EXCERPTED RECORDS Block Start
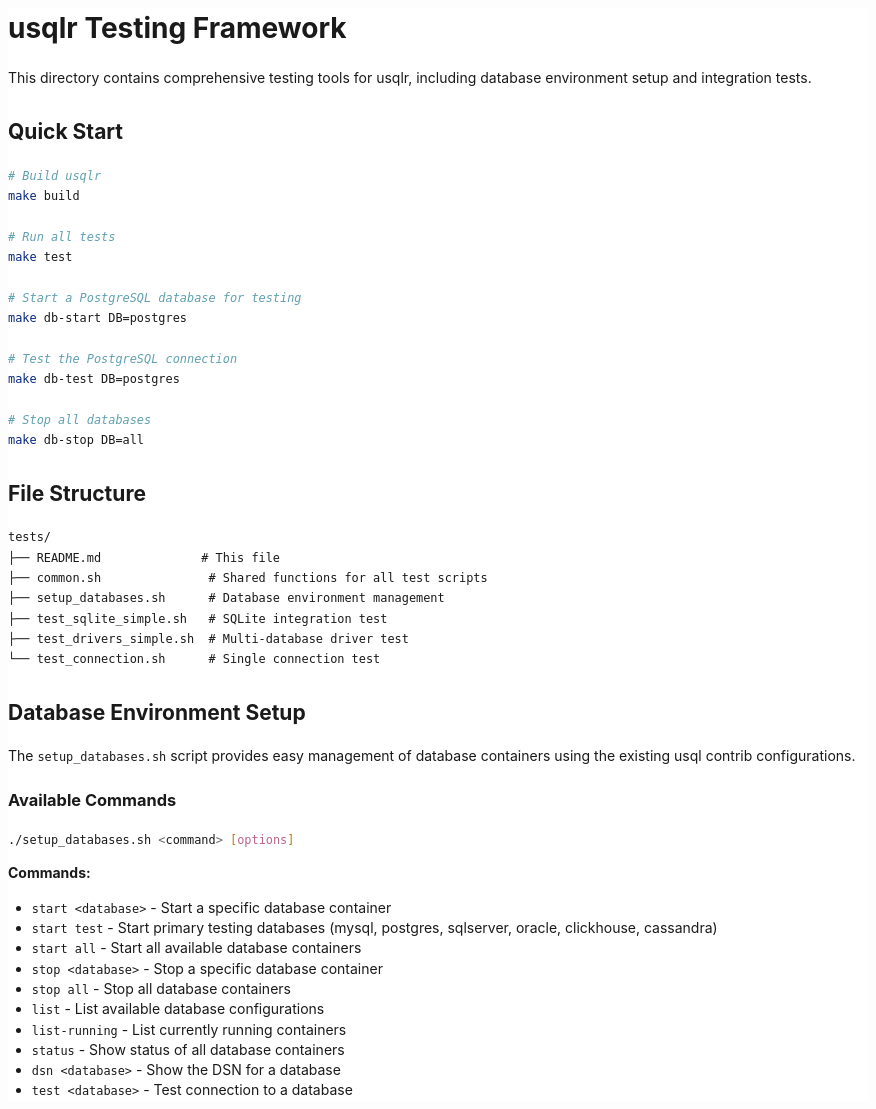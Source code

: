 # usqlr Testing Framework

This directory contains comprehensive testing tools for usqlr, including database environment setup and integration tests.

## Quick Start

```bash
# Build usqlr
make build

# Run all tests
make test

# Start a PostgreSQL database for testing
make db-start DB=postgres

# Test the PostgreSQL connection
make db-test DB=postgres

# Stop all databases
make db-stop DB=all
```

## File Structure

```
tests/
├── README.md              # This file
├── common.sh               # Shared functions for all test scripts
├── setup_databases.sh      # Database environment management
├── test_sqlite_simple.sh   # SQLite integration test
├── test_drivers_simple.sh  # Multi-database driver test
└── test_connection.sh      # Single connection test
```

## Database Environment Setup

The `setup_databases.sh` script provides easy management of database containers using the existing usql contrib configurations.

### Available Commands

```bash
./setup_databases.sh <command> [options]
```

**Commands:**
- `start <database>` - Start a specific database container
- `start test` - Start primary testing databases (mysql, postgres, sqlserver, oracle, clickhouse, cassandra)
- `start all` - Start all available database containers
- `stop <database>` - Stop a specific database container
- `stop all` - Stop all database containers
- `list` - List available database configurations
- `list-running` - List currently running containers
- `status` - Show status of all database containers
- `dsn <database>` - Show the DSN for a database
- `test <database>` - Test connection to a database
EXCERPTED RECORDS Block End
WHAT TO WORK ON:
Could you set down every entry above exactly as it stands, with no images?

ANSWER SPACE:
Source code

: # usqlr Testing Framework

This directory contains comprehensive testing tools for usqlr, including database environment setup and integration tests.

## Quick Start

```bash
# Build usqlr
make build

# Run all tests
make test

# Start a PostgreSQL database for testing
make db-start DB=postgres

# Test the PostgreSQL connection
make db-test DB=postgres

# Stop all databases
make db-stop DB=all
```

## File Structure

```
tests/
├── README.md              # This file
├── common.sh               # Shared functions for all test scripts
├── setup_databases.sh      # Database environment management
├── test_sqlite_simple.sh   # SQLite integration test
├── test_drivers_simple.sh  # Multi-database driver test
└── test_connection.sh      # Single connection test
```

## Database Environment Setup

The `setup_databases.sh` script provides easy management of database containers using the existing usql contrib configurations.

### Available Commands

```bash
./setup_databases.sh <command> [options]
```

**Commands:**
- `start <database>` - Start a specific database container
- `start test` - Start primary testing databases (mysql, postgres, sqlserver, oracle, clickhouse, cassandra)
- `start all` - Start all available database containers
- `stop <database>` - Stop a specific database container
- `stop all` - Stop all database containers
- `list` - List available database configurations
- `list-running` - List currently running containers
- `status` - Show status of all database containers
- `dsn <database>` - Show the DSN for a database
- `test <database>` - Test connection to a database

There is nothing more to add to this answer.